Identification of specific
protein phosphorylation sites provides predicative signatures of cellular activity and specific disease states such as
cancer, diabetes,
Alzheimer disease, and
rheumatoid arthritis. Recent progress in
phosphopeptide isolation technology and tandem mass spectrometry has provided the means to identify thousands of phosphorylation sites from a single biological sample. These advances now make it possible to profile global changes in the phosphoproteome at an unprecedented level. However, although this technology is generating a wealth of information, there is currently no efficient means to identify
phosphoprotein signatures shared among large
phosphoprotein databases. Identification of common
phosphoprotein signatures found in biologically relevant systems and their conservation throughout evolution would provide valuable insight into mechanisms of signal transduction and cell function. Here we describe the development of a computational program (PhosphoBlast) that can rapidly match thousands of
phosphopeptides that share phosphorylation sites within and across species. PhosphoBlast analysis of several large
phosphoprotein datasets from the literature revealed common phosphorylation signatures shared across diverse experimental platforms and species. Moreover PhosphoBlast is a powerful analysis tool to identify specific phosphosite mutations. Comparison of the mouse and human phosphoproteomes revealed more than 130 specific phosphoamino
acid mutations, some of which are predicted to alter
protein function.

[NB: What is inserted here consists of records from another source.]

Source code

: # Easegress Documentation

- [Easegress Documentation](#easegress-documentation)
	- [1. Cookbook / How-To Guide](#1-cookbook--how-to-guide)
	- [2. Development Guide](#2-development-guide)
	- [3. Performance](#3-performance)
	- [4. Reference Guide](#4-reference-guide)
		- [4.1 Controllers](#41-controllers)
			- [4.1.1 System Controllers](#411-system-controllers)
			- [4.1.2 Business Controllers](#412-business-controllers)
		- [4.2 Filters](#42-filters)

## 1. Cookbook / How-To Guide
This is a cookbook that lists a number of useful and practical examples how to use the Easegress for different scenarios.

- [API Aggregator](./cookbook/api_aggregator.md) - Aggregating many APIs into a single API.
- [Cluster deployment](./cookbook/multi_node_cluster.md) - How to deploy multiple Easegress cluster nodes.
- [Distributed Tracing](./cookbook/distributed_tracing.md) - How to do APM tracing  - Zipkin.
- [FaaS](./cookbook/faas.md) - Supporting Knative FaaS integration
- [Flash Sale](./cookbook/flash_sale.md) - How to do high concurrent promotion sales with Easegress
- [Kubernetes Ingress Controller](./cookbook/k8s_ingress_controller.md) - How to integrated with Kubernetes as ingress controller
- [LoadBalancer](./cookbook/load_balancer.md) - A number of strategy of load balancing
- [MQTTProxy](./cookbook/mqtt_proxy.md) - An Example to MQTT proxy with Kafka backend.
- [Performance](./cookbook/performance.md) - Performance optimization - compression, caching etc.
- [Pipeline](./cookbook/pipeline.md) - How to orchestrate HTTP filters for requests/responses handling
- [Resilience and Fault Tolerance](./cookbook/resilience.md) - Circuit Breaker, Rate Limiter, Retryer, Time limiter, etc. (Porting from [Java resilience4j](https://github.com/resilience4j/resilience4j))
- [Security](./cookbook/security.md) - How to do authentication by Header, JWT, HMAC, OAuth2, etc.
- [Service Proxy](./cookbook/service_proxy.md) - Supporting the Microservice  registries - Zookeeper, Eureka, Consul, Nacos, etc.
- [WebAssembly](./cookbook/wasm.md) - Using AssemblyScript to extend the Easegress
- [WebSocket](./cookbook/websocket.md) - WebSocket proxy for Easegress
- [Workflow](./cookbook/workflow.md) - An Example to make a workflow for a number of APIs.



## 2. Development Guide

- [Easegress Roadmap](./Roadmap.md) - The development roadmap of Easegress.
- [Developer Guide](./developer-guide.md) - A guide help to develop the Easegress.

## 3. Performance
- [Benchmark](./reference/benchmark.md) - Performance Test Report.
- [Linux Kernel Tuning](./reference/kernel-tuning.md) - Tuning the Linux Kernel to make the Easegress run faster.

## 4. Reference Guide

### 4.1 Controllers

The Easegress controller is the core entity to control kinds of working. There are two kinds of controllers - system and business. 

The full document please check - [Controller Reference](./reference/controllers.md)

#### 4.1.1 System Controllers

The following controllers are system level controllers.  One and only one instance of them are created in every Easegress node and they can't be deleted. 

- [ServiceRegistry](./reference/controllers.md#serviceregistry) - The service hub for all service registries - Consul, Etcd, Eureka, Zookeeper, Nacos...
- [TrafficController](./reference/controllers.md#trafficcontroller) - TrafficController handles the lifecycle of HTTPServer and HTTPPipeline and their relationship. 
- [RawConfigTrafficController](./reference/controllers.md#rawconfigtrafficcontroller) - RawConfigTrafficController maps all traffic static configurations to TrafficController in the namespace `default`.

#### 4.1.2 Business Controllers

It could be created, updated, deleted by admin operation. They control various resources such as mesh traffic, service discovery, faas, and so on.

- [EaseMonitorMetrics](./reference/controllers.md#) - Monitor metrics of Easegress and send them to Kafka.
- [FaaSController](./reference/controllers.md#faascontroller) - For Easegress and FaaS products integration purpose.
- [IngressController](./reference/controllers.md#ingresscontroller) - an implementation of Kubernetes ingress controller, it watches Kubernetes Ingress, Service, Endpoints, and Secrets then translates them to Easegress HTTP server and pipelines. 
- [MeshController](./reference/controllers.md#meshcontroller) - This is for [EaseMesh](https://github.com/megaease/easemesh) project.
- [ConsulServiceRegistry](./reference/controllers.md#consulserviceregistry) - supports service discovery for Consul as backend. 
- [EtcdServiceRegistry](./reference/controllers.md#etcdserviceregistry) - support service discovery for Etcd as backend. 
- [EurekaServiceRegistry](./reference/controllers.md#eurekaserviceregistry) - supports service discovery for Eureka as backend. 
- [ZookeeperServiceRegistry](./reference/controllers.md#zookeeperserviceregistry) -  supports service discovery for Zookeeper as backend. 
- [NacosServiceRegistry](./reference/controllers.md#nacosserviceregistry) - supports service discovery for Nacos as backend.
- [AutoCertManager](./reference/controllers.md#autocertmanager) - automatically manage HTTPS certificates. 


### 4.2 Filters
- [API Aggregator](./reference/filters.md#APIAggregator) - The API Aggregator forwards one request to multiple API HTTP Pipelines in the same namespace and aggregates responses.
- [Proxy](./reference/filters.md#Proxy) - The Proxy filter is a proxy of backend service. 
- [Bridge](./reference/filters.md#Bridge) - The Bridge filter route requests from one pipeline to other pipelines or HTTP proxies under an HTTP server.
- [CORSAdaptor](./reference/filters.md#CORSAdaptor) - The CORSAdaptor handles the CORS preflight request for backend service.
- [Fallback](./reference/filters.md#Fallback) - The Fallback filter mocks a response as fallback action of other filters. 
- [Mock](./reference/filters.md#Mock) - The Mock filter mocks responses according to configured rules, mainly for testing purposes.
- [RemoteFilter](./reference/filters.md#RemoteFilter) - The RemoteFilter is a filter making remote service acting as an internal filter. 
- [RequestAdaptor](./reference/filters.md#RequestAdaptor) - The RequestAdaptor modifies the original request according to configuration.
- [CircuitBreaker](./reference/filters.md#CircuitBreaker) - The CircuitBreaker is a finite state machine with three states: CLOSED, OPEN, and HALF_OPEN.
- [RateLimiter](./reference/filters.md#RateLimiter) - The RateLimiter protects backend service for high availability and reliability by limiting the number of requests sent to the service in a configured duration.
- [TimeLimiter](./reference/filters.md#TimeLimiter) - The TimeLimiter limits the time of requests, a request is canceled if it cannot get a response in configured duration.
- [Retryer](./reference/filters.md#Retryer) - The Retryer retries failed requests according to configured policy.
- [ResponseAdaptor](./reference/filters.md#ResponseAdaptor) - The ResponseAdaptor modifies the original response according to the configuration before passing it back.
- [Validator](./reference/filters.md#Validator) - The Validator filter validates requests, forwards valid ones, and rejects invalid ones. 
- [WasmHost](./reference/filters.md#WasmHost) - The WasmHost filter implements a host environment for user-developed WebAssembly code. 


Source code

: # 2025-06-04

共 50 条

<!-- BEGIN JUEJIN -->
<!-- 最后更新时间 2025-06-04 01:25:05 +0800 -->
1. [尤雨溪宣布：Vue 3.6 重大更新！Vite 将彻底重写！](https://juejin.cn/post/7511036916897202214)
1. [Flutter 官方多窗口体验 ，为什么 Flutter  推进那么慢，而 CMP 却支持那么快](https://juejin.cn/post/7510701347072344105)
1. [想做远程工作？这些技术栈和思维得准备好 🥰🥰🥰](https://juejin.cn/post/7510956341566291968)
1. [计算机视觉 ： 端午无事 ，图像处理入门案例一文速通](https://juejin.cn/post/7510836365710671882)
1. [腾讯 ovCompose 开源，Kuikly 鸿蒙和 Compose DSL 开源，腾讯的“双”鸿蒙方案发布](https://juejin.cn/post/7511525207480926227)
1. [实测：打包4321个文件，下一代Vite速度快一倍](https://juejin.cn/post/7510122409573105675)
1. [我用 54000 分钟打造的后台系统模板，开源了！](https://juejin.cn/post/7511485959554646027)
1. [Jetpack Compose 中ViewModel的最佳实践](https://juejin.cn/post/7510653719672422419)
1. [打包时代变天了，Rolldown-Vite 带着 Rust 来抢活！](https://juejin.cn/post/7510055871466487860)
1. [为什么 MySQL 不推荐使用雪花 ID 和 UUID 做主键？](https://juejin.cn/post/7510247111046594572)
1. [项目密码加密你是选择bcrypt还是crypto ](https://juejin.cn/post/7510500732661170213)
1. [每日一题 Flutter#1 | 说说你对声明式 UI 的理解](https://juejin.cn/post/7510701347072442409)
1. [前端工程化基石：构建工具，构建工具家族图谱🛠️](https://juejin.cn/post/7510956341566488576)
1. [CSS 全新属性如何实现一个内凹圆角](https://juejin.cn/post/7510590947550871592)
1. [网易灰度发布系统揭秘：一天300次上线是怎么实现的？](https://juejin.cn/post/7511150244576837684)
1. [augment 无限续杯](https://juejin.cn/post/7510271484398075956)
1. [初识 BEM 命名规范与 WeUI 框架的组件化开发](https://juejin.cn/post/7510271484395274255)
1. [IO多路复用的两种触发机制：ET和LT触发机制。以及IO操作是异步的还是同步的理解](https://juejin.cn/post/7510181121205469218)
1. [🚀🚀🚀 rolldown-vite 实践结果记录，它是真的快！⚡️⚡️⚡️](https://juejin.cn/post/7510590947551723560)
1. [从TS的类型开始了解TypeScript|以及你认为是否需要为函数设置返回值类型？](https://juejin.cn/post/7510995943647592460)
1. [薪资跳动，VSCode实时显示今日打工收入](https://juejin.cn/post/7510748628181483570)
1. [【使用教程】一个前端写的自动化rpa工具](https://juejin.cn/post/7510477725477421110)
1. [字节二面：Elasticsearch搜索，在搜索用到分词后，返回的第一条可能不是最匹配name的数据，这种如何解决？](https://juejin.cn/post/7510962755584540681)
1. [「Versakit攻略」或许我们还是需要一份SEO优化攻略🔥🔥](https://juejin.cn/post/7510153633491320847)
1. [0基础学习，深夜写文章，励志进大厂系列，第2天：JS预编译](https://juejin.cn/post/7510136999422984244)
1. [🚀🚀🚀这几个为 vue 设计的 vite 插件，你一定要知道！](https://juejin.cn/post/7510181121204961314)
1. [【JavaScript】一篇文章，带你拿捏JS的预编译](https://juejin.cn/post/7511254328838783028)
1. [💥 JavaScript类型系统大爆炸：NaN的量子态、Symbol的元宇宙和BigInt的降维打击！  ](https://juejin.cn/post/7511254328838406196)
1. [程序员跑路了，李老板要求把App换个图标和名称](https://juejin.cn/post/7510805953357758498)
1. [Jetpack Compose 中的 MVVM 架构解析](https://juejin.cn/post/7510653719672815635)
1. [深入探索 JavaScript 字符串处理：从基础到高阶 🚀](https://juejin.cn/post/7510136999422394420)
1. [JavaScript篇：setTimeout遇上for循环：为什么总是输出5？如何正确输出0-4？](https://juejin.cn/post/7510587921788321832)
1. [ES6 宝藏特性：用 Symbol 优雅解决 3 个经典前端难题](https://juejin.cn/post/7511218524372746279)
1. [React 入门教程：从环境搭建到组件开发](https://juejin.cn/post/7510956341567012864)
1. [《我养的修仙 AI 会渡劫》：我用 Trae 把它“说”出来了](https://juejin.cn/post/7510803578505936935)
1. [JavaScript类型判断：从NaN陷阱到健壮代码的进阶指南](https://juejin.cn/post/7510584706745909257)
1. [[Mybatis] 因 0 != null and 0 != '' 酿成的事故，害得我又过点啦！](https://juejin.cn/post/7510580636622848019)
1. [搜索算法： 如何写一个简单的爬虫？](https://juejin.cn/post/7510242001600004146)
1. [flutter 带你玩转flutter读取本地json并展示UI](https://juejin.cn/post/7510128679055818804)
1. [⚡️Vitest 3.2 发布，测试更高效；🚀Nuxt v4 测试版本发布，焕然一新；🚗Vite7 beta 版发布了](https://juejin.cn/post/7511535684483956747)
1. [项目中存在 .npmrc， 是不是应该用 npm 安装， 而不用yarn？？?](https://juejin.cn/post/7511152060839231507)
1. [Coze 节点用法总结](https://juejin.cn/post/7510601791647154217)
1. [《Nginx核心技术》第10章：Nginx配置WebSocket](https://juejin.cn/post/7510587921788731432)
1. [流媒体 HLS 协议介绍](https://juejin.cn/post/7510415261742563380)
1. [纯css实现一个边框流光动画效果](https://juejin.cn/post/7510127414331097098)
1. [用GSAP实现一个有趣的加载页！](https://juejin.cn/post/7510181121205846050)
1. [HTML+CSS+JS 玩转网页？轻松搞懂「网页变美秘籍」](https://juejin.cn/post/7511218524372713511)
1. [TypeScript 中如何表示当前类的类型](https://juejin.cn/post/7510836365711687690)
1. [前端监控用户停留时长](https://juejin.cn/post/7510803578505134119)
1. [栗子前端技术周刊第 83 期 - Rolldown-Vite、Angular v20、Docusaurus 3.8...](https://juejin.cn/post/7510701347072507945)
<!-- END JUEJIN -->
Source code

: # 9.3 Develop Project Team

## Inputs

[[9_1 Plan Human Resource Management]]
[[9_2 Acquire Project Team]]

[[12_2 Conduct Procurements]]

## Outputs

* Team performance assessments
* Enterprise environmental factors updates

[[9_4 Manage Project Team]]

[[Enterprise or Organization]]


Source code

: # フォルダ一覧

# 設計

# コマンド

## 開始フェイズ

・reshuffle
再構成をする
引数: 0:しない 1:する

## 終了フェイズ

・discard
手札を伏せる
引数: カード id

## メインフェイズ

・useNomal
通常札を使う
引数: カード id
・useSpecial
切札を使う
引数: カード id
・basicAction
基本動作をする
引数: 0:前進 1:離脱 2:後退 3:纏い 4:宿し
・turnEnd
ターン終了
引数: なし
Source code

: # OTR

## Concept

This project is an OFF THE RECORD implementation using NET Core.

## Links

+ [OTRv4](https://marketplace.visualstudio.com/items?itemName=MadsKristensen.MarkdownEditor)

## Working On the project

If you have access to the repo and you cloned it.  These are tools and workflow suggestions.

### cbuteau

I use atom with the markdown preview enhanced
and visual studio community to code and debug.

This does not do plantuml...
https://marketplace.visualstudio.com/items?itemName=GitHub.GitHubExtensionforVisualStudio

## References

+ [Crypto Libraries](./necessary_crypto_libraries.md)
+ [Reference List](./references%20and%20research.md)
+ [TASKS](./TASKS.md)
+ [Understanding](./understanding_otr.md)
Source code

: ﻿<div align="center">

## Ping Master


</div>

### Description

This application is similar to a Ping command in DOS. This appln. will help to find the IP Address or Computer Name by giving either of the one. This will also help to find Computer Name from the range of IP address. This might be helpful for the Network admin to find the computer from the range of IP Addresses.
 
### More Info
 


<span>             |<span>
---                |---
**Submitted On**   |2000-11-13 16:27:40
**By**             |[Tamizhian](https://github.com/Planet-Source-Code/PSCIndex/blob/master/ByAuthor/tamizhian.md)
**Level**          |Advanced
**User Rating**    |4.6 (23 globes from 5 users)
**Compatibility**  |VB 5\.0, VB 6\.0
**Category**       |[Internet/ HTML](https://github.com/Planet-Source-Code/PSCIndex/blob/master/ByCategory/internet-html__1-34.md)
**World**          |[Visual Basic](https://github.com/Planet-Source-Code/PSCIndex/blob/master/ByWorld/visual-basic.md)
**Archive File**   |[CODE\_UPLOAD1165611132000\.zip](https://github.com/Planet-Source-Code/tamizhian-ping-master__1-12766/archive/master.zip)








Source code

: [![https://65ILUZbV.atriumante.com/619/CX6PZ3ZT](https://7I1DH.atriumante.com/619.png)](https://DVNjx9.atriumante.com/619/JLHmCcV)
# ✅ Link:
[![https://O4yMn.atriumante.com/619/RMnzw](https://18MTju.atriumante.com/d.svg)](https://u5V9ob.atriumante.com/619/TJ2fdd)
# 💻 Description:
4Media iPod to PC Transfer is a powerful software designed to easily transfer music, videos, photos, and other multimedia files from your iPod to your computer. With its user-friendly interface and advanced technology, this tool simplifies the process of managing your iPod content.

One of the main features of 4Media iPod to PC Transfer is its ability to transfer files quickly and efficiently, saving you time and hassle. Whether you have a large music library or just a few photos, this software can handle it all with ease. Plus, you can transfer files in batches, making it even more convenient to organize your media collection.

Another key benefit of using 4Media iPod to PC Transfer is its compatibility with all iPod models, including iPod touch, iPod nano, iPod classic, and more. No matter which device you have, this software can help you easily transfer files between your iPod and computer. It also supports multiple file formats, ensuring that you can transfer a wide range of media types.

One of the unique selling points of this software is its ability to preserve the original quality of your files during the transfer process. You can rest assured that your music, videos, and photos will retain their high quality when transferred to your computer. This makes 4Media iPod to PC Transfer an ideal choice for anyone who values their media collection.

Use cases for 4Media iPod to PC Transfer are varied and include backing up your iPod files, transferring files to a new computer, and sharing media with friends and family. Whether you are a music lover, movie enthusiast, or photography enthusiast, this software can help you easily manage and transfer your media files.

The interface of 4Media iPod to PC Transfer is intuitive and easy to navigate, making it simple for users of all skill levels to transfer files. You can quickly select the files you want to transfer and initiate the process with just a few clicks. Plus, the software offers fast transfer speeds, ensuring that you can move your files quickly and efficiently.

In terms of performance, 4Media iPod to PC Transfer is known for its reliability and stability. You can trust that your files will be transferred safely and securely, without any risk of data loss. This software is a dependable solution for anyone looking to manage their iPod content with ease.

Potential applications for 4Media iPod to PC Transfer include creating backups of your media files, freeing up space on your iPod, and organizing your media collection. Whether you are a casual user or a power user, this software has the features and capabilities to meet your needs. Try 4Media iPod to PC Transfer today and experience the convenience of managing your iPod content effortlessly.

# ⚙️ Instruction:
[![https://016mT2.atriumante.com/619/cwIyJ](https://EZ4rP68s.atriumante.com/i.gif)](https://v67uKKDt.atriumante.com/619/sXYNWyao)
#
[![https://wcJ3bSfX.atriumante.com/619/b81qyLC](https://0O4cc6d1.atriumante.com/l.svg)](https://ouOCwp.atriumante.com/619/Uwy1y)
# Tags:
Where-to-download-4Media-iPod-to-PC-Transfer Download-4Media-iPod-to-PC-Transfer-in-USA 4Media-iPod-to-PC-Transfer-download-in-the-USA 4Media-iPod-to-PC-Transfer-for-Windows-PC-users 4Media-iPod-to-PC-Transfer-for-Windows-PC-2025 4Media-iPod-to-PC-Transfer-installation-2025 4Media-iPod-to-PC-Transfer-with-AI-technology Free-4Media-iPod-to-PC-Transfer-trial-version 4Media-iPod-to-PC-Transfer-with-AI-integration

Further analysis revealed that known phosphorylated
amino acids are more evolutionally conserved than the Ser/Thr/Tyr
amino acids not known to be phosphorylated. Together our results demonstrate that PhosphoBlast is a versatile mining tool capable of identifying related phosphorylation signatures and phosphoamino
acid mutations among complex proteomics datasets in a highly efficient and accurate manner. PhosphoBlast will aid in the informatics analysis of the phosphoproteome and the identification of
phosphoprotein biomarkers of disease.